From the records, pick out and copy each line containing "match".

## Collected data
---

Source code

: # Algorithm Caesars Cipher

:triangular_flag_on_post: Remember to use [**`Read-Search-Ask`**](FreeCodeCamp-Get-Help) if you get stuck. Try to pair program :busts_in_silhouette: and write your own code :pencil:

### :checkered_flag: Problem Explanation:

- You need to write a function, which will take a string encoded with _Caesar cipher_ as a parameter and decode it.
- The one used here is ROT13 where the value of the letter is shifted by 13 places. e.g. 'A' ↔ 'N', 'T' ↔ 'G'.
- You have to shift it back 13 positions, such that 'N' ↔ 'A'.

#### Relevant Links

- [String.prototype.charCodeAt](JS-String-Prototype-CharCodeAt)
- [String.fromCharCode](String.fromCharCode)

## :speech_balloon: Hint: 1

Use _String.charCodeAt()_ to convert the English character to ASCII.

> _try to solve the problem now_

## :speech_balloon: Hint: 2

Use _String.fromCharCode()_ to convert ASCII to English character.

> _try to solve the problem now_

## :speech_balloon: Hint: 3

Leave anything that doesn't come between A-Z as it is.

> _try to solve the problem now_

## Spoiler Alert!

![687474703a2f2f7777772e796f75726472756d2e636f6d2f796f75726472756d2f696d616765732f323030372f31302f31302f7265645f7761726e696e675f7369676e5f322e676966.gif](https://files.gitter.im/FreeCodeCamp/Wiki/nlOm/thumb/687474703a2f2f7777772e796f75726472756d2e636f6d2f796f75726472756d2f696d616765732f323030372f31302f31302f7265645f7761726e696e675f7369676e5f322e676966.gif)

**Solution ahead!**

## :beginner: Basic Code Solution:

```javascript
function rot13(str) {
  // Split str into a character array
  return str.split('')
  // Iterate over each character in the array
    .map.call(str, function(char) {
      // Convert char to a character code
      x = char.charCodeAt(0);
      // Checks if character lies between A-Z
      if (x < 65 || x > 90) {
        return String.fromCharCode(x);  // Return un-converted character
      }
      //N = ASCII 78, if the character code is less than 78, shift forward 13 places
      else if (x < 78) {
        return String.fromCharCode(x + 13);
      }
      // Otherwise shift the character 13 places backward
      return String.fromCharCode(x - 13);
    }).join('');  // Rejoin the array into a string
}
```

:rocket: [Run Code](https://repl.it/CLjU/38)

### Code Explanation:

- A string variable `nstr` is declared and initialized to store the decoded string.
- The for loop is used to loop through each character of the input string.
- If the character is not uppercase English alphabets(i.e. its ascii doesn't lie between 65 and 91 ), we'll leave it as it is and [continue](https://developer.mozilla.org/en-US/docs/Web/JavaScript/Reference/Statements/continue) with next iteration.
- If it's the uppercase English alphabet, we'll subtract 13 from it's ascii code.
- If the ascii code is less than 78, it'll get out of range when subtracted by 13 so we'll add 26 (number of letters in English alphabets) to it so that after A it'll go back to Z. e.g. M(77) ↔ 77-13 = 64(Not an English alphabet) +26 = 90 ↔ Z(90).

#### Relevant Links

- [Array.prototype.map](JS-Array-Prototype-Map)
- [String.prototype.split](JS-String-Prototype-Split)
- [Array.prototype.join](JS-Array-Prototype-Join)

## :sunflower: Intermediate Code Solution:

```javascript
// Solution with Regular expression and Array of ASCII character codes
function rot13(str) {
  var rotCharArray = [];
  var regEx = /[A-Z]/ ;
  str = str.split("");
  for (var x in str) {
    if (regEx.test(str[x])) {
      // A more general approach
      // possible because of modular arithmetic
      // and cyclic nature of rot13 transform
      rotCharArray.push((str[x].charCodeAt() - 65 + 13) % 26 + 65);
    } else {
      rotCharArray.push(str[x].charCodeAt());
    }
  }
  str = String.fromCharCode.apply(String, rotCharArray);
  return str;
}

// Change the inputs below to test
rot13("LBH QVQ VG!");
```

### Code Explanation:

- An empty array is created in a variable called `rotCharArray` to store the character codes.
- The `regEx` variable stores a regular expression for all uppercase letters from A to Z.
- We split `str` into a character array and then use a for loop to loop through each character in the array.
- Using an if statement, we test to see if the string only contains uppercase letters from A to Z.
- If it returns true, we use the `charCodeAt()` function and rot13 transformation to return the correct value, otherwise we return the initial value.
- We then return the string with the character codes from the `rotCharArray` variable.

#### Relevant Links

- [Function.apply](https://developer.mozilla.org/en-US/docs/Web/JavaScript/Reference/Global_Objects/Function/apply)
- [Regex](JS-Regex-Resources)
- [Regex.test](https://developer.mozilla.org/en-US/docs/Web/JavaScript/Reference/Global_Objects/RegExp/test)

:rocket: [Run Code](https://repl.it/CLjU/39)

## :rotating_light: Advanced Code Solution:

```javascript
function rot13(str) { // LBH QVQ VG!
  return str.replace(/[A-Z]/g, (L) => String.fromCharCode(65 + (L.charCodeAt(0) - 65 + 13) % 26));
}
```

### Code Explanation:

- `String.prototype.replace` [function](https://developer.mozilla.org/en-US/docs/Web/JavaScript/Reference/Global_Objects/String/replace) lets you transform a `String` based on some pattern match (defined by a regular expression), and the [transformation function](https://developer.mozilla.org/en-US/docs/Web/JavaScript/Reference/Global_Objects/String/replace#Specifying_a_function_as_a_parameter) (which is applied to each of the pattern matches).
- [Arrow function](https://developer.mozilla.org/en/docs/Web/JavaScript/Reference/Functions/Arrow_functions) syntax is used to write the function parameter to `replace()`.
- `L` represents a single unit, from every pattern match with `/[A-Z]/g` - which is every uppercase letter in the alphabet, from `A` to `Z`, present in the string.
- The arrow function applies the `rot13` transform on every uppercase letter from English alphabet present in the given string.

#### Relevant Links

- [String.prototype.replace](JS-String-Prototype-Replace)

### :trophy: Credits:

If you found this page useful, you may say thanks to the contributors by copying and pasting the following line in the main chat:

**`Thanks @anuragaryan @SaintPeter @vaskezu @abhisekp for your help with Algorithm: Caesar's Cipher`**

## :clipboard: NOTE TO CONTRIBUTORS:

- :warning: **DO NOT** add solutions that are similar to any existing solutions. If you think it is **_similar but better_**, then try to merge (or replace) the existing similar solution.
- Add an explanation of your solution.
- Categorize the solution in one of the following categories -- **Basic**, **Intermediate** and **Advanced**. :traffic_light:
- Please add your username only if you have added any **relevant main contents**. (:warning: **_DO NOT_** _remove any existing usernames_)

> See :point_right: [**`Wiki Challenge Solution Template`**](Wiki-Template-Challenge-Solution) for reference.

---

## EXERCISE SOLUTION
- `String.prototype.replace` [function](https://developer.mozilla.org/en-US/docs/Web/JavaScript/Reference/Global_Objects/String/replace) lets you transform a `String` based on some pattern match (defined by a regular expression), and the [transformation function](https://developer.mozilla.org/en-US/docs/Web/JavaScript/Reference/Global_Objects/String/replace#Specifying_a_function_as_a_parameter) (which is applied to each of the pattern matches).
- `L` represents a single unit, from every pattern match with `/[A-Z]/g` - which is every uppercase letter in the alphabet, from `A` to `Z`, present in the string.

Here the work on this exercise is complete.